Logging the full duplicate_link_ids list can become very large and may expose internal IDs; it would be safer to log only the count and perhaps a small sample instead of the entire list.

Prompt for AI Agents

Please address the comments from this code review:

## Overall Comments
- Consider separating the duplicate deletion logic from `get_existing_links` into a dedicated function so that `get_existing_links` focuses purely on pagination/iteration and side effects like deletions are handled explicitly by the caller.
- Logging the full `duplicate_link_ids` list can become very large and may expose internal IDs; it would be safer to log only the count and perhaps a small sample instead of the entire list.

## Individual Comments

### Comment 1
<location> `starwarden/linkwarden_api.py:43-56` </location>
<code_context>
-            if not links:
+            total_links_processed += len(links)
+            
+            for link in links:
+                link_url = link["url"]
+                link_id = link["id"]
+                
+                if link_url in seen_urls:
+                    # Found a duplicate
+                    logger.debug(f"Found duplicate link: {link_url} (ID: {link_id})")
+                    duplicate_link_ids.append(link_id)
+                else:
+                    seen_urls.add(link_url)
+                
+                yield link_url
+
+            if next_cursor is None:
</code_context>

<issue_to_address>
**suggestion (bug_risk):** Consider not yielding URLs that are detected as duplicates if they are going to be deleted.
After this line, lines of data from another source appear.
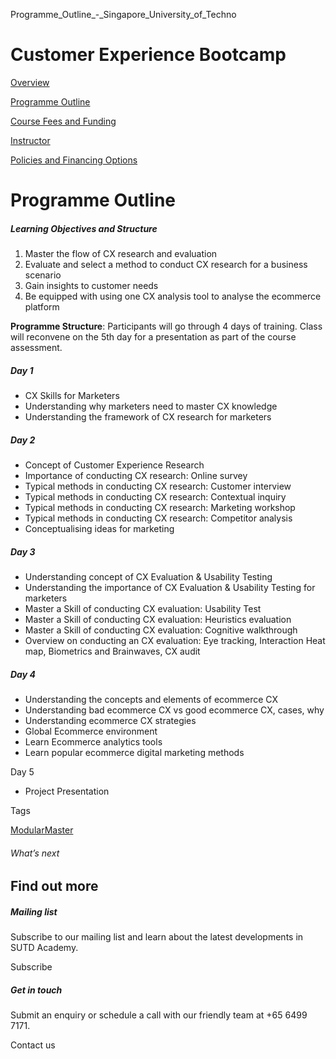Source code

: Programme_Outline_-_Singapore_University_of_Techno



Customer Experience Bootcamp
============================

[Overview](/course/customer-experience-bootcamp/#tabs)

[Programme Outline](/course/customer-experience-bootcamp/programme-outline/#tabs)

[Course Fees and Funding](/course/customer-experience-bootcamp/course-fees-and-funding/#tabs)

[Instructor](/course/customer-experience-bootcamp/instructor/#tabs)

[Policies and Financing Options](/course/customer-experience-bootcamp/policies-and-financing-options/#tabs)

Programme Outline
=================

##### **Learning Objectives and Structure**

1. Master the flow of CX research and evaluation
2. Evaluate and select a method to conduct CX research for a business scenario
3. Gain insights to customer needs
4. Be equipped with using one CX analysis tool to analyse the ecommerce platform

**Programme Structure**: Participants will go through 4 days of training. Class will reconvene on the 5th day for a presentation as part of the course assessment.

##### Day 1

* CX Skills for Marketers
* Understanding why marketers need to master CX knowledge
* Understanding the framework of CX research for marketers

##### Day 2

* Concept of Customer Experience Research
* Importance of conducting CX research: Online survey
* Typical methods in conducting CX research: Customer interview
* Typical methods in conducting CX research: Contextual inquiry
* Typical methods in conducting CX research: Marketing workshop
* Typical methods in conducting CX research: Competitor analysis
* Conceptualising ideas for marketing

##### Day 3

* Understanding concept of CX Evaluation & Usability Testing
* Understanding the importance of CX Evaluation & Usability Testing for marketers
* Master a Skill of conducting CX evaluation: Usability Test
* Master a Skill of conducting CX evaluation: Heuristics evaluation
* Master a Skill of conducting CX evaluation: Cognitive walkthrough
* Overview on conducting an CX evaluation: Eye tracking, Interaction Heat map, Biometrics and Brainwaves, CX audit

##### Day 4

* Understanding the concepts and elements of ecommerce CX
* Understanding bad ecommerce CX vs good ecommerce CX, cases, why
* Understanding ecommerce CX strategies
* Global Ecommerce environment
* Learn Ecommerce analytics tools
* Learn popular ecommerce digital marketing methods

Day 5

* Project Presentation

Tags

[ModularMaster](/admissions/academy/courses-and-modules/?academy-type-course=792)

###### What’s next

Find out more
-------------

##### Mailing list

Subscribe to our mailing list and learn about the latest developments in SUTD Academy.

Subscribe

##### Get in touch

Submit an enquiry or schedule a call with our friendly team at +65 6499 7171.

Contact us

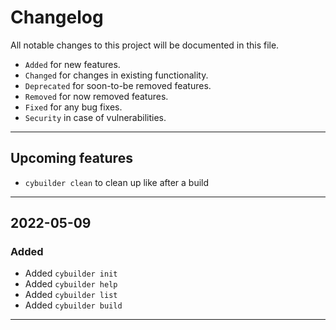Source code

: # Changelog
All notable changes to this project will be documented in this file.
 - `Added` for new features.
 - `Changed` for changes in existing functionality.
 - `Deprecated` for soon-to-be removed features.
 - `Removed` for now removed features.
 - `Fixed` for any bug fixes.
 - `Security` in case of vulnerabilities.
<hr>
 

## Upcoming features
 - `cybuilder clean` to clean up like after a build
<hr>


## 2022-05-09
### Added
- Added `cybuilder init` 
- Added `cybuilder help` 
- Added `cybuilder list` 
- Added `cybuilder build` 
<hr>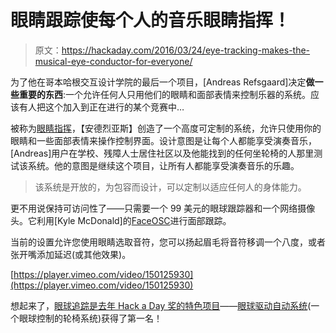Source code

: # 眼睛跟踪使每个人的音乐眼睛指挥！

> 原文：<https://hackaday.com/2016/03/24/eye-tracking-makes-the-musical-eye-conductor-for-everyone/>

为了他在哥本哈根交互设计学院的最后一个项目，[Andreas Refsgaard]决定**做一些重要的东西**:一个允许任何人只用他们的眼睛和面部表情来控制乐器的系统。应该有人把这个加入到正在进行的某个竞赛中…

被称为[眼睛指挥](http://andreasrefsgaard.dk/project/eye-conductor/)，【安德烈亚斯】创造了一个高度可定制的系统，允许只使用你的眼睛和一些面部表情来操作控制界面。设计意图是让每个人都能享受演奏音乐，[Andreas]用户在学校、残障人士居住社区以及他能找到的任何坐轮椅的人那里测试该系统。他的意图是继续这个项目，让所有人都能享受演奏音乐的乐趣。

> 该系统是开放的，为包容而设计，可以定制以适应任何人的身体能力。

更不用说保持可访问性了——只需要一个 99 美元的眼球跟踪器和一个网络摄像头。它利用[Kyle McDonald]的[FaceOSC](https://github.com/kylemcdonald/ofxFaceTracker)进行面部跟踪。

当前的设置允许您使用眼睛选取音符，您可以扬起眉毛将音符移调一个八度，或者张开嘴添加延迟(或其他效果)。

[https://player.vimeo.com/video/150125930](https://player.vimeo.com/video/150125930)

想起来了，[眼球追踪是去年 Hack a Day 奖的特色项目](http://hackaday.com/2015/07/05/hackaday-prize-entry-diy-eye-tracking/)——[眼球驱动自动系统](http://hackaday.com/2015/11/14/eyedriveomatic-wins-the-2015-hackaday-prize/)(一个眼球控制的轮椅系统)获得了第一名！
`get_existing_links` currently yields `link_url` for every record, including those already in `seen_urls` whose `link_id` is queued in `duplicate_link_ids` for deletion. A caller expecting a stream of unique, current links will still receive these soon-to-be-deleted duplicates. If the goal (especially with `delete_duplicate=True`) is to present a deduplicated view, you could avoid yielding when `link_url in seen_urls` and only record the `link_id` for deletion. If some callers depend on the existing "yield everything" behavior, consider making that distinction explicit via a parameter or clearer naming.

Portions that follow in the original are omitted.